*WHAT YOU HAVE TO DO*:
Go through the records line by line from the top and repeat each one exactly, ending with the line that contains "- my app starts".

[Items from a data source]

:::::

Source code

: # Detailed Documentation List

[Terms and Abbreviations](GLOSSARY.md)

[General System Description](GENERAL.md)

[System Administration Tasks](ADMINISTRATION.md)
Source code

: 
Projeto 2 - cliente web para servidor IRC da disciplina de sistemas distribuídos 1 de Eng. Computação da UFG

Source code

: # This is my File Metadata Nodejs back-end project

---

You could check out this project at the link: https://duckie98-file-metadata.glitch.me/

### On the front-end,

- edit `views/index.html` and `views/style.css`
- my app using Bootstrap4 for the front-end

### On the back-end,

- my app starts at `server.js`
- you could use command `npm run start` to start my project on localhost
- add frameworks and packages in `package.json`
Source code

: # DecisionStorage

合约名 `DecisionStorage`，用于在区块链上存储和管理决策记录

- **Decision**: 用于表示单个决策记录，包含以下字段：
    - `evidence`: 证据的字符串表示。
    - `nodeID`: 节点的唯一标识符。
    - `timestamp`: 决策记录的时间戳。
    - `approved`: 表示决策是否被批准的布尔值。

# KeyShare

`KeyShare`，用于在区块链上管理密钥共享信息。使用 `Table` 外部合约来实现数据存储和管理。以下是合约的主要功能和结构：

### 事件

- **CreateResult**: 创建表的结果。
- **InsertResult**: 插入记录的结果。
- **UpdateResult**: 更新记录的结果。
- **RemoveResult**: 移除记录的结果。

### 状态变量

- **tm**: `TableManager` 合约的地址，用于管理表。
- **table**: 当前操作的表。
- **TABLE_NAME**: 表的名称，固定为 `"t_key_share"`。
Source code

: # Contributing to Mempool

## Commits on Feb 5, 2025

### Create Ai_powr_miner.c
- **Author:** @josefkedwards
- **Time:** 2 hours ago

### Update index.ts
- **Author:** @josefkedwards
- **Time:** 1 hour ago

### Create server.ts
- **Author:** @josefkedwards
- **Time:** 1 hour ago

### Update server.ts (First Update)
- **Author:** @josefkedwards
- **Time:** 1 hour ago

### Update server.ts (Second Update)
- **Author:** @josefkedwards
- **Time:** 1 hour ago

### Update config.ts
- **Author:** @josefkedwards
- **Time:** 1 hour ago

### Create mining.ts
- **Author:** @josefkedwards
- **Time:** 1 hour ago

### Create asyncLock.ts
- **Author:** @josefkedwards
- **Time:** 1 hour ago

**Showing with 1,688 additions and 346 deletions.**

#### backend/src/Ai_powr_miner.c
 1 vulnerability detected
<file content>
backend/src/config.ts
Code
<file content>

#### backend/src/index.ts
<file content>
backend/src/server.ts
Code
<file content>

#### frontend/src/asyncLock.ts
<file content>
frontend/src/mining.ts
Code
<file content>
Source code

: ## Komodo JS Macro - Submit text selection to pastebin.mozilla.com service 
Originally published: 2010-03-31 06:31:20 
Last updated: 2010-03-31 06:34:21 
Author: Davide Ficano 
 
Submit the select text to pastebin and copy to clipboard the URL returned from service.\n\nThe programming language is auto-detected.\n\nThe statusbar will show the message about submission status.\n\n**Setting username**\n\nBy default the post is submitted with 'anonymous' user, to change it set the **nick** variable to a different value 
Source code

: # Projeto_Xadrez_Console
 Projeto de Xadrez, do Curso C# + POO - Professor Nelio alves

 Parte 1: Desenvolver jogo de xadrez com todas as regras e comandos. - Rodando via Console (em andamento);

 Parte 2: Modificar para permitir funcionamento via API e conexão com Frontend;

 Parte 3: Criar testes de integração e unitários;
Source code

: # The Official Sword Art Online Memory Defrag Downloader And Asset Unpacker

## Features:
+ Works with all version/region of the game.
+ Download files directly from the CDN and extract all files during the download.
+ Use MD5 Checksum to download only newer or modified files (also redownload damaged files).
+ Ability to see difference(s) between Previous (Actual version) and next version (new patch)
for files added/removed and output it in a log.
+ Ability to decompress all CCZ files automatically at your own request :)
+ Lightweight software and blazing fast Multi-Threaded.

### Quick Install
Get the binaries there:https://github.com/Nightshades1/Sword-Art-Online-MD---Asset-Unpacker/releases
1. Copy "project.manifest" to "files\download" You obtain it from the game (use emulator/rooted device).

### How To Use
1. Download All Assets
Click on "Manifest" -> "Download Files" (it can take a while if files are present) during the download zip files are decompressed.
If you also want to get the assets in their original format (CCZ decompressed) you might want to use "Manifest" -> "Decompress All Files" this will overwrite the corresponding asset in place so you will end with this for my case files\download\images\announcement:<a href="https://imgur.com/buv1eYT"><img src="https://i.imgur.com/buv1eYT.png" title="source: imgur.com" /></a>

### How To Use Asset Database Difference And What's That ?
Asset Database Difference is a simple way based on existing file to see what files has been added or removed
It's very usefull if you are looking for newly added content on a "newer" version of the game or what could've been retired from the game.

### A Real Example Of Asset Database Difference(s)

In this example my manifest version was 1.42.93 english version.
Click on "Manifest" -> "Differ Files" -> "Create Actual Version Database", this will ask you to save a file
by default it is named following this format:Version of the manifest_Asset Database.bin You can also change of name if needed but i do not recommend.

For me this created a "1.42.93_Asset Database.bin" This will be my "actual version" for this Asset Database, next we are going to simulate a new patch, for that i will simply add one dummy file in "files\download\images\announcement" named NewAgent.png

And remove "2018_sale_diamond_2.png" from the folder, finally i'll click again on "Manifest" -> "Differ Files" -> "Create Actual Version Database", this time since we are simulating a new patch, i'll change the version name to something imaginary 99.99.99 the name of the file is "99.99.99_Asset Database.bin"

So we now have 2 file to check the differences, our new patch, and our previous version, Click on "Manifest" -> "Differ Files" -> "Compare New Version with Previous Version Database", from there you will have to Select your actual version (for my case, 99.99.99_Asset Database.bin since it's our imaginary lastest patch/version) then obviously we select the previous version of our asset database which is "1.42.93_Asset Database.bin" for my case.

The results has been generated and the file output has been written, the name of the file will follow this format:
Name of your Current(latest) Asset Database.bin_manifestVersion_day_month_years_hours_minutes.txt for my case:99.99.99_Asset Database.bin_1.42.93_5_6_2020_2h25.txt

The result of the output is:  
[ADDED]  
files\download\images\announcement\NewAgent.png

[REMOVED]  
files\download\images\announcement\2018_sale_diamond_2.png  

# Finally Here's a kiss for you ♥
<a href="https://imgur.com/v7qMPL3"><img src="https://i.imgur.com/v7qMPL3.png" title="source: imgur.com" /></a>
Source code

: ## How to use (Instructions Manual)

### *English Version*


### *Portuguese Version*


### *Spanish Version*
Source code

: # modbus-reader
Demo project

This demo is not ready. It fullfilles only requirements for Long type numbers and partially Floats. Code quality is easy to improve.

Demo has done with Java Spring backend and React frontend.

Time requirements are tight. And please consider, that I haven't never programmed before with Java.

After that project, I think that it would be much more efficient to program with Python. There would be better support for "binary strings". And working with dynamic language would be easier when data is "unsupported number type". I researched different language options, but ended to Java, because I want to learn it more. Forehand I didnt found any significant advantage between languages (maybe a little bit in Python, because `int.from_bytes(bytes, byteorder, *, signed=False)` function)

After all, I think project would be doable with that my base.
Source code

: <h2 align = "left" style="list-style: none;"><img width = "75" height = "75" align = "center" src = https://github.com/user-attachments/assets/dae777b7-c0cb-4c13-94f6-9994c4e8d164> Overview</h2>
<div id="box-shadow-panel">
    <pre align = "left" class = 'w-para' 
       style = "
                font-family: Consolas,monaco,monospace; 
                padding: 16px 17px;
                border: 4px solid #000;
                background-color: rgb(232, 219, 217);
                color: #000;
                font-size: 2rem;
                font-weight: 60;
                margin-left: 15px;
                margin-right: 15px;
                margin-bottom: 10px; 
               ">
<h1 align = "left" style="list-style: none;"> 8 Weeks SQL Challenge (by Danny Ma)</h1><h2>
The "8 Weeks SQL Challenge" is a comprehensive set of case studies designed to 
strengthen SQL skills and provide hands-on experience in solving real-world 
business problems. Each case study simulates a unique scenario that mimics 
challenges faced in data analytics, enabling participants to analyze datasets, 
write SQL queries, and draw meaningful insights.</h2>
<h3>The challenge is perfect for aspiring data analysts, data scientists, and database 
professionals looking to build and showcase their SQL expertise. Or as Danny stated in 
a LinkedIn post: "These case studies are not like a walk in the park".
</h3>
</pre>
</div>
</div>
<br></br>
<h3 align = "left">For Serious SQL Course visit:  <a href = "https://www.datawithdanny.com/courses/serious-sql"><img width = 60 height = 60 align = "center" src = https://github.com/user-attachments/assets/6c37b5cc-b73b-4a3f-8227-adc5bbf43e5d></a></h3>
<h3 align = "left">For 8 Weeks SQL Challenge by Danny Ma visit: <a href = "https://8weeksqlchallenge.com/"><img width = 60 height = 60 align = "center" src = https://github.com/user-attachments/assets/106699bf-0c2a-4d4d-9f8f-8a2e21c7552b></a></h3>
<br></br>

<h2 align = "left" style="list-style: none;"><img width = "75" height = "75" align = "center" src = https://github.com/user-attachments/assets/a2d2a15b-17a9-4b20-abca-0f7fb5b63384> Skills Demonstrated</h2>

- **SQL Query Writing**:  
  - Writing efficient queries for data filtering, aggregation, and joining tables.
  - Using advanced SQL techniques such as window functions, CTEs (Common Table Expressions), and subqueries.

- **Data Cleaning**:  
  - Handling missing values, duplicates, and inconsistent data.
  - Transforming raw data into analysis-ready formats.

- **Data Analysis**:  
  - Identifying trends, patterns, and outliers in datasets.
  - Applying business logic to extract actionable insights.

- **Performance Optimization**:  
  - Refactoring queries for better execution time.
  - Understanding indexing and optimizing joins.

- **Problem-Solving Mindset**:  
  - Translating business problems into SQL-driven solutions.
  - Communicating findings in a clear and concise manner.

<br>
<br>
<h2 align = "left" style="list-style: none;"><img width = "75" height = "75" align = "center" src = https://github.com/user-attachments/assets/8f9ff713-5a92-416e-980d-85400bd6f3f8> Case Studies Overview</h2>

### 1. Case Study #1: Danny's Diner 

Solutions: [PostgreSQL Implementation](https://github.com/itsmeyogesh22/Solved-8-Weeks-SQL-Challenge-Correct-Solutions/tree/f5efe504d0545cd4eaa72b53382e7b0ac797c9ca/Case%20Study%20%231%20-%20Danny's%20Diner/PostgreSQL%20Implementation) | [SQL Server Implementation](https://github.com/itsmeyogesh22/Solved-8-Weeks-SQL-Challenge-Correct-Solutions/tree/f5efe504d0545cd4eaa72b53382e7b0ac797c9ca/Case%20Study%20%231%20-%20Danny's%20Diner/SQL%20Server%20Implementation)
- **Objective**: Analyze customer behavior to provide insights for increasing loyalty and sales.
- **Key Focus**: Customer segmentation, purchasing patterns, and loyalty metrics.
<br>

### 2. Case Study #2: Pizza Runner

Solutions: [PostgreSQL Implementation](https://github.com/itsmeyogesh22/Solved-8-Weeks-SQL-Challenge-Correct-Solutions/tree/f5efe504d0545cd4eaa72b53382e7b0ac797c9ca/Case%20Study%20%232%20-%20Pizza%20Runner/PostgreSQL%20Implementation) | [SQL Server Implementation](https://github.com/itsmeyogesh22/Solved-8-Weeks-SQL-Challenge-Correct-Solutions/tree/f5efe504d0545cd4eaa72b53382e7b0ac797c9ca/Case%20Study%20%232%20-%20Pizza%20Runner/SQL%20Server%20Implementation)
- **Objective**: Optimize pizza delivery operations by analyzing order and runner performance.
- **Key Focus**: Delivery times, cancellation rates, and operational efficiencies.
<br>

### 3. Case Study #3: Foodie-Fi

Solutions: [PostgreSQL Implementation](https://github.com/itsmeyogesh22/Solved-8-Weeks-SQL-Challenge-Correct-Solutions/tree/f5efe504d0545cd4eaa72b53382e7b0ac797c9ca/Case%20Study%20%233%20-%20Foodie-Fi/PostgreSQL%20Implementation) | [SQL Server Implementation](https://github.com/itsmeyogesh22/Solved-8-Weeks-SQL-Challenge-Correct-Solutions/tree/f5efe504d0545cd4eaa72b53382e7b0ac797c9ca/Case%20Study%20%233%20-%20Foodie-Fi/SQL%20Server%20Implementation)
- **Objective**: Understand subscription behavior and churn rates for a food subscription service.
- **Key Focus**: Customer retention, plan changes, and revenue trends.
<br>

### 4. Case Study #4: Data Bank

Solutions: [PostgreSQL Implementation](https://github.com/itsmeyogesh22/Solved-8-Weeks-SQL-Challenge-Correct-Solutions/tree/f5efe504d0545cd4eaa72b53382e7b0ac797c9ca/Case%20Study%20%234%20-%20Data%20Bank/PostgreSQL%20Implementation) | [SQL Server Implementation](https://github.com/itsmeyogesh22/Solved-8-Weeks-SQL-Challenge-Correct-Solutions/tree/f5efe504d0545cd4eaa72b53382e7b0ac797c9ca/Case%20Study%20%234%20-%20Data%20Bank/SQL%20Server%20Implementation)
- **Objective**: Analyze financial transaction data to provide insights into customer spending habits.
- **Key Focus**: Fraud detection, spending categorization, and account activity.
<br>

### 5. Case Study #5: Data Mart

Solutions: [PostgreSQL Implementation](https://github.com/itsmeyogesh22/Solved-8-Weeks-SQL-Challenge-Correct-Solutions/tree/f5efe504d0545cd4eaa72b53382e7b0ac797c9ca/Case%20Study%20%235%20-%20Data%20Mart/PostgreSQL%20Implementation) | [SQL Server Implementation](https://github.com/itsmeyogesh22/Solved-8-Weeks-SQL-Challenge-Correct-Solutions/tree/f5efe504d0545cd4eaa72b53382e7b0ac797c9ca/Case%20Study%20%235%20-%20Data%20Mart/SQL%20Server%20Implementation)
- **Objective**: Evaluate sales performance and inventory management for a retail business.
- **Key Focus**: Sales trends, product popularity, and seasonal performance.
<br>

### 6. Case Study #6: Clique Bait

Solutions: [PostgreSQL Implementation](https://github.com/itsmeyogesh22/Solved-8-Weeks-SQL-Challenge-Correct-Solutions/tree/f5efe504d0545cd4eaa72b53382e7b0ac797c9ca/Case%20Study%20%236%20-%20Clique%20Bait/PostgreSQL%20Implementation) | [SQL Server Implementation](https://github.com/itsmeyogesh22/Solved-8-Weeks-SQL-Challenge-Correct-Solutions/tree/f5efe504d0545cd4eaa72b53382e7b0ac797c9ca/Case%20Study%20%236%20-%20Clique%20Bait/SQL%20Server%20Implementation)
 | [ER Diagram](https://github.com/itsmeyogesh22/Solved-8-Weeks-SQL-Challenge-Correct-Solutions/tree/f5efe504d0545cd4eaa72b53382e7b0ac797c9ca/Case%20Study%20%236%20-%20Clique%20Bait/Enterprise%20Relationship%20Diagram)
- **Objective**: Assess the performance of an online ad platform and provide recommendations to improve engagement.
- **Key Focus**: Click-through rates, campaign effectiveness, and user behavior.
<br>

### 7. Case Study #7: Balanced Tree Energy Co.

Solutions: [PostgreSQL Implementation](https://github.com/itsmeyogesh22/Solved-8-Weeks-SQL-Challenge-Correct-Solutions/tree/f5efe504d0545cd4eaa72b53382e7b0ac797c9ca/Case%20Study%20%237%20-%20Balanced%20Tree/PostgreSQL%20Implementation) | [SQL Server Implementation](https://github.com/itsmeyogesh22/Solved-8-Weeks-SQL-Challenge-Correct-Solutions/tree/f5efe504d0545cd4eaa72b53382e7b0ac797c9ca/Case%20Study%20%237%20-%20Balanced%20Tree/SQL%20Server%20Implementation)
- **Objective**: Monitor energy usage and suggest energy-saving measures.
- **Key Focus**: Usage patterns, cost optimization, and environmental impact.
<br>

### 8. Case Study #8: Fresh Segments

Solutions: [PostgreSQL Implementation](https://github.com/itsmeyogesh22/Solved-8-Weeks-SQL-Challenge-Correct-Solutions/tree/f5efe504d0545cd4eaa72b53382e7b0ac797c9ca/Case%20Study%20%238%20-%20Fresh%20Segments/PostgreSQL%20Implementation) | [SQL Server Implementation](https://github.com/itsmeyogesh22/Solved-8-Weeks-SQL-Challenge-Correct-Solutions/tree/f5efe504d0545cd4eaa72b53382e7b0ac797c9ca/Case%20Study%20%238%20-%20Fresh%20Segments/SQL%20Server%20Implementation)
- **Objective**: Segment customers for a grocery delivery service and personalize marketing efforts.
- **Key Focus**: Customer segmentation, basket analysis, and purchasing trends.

:::::

*PROBLEM SOLUTION*:
Source code

: # Detailed Documentation List

[Terms and Abbreviations](GLOSSARY.md)

[General System Description](GENERAL.md)

[System Administration Tasks](ADMINISTRATION.md)
Source code

: 
Projeto 2 - cliente web para servidor IRC da disciplina de sistemas distribuídos 1 de Eng. Computação da UFG

Source code

: # This is my File Metadata Nodejs back-end project

---

You could check out this project at the link: https://duckie98-file-metadata.glitch.me/

### On the front-end,

- edit `views/index.html` and `views/style.css`
- my app using Bootstrap4 for the front-end

### On the back-end,

- my app starts at `server.js`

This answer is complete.